**Problem details:**
The response must be made up of the lines in the entries below that contain "DetectCommand".

(Records from a data collection)
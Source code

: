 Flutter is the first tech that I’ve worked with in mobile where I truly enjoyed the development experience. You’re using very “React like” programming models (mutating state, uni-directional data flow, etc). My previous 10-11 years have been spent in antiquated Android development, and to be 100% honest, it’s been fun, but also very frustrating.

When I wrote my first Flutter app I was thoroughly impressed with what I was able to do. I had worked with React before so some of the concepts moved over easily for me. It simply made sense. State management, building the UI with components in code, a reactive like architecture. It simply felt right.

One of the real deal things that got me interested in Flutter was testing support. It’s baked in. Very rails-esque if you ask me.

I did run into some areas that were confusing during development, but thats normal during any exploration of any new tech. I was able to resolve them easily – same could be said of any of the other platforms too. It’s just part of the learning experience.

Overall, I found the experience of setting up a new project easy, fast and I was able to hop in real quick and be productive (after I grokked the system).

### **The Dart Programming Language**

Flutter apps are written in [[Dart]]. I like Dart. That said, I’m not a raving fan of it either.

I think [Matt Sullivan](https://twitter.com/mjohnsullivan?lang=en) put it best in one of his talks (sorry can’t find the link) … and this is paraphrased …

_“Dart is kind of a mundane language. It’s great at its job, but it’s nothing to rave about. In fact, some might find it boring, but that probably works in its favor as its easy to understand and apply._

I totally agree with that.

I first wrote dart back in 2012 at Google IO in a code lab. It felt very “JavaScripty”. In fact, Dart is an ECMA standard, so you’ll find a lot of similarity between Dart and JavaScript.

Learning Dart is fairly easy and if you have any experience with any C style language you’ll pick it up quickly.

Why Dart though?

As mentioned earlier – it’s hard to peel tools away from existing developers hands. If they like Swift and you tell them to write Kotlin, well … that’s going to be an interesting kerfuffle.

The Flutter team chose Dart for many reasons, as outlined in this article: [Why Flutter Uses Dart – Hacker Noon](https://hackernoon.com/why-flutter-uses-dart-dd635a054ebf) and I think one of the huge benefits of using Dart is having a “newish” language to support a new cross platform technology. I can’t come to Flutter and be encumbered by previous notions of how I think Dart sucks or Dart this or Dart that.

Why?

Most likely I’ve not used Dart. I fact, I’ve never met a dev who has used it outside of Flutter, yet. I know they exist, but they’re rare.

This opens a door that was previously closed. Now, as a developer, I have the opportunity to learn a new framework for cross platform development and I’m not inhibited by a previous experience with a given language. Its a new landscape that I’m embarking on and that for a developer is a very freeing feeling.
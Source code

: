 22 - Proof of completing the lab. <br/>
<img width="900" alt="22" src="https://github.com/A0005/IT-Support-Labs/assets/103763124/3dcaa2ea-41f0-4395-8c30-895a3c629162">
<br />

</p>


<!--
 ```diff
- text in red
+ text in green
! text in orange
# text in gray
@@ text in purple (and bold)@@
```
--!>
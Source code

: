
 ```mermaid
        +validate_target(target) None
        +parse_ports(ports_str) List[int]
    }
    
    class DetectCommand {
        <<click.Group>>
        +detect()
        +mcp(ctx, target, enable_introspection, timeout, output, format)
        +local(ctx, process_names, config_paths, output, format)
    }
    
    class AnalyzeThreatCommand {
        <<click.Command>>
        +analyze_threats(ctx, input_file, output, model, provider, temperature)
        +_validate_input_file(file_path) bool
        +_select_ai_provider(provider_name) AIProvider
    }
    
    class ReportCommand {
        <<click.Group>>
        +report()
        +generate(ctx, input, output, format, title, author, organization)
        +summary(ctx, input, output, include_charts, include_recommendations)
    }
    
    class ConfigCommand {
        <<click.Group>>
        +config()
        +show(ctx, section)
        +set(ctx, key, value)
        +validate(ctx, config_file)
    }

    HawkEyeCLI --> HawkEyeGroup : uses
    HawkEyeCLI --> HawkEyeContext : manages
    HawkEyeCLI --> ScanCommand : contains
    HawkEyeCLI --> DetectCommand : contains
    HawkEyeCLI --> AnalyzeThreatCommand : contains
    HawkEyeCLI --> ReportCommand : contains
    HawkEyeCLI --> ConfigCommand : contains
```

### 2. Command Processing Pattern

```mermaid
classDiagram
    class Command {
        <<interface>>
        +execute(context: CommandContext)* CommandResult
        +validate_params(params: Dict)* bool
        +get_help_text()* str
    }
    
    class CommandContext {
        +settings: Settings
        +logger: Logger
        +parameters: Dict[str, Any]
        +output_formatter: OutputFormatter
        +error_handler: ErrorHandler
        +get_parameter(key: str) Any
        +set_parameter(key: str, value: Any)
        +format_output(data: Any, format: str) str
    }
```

**Answer space:**
    class DetectCommand {
    HawkEyeCLI --> DetectCommand : contains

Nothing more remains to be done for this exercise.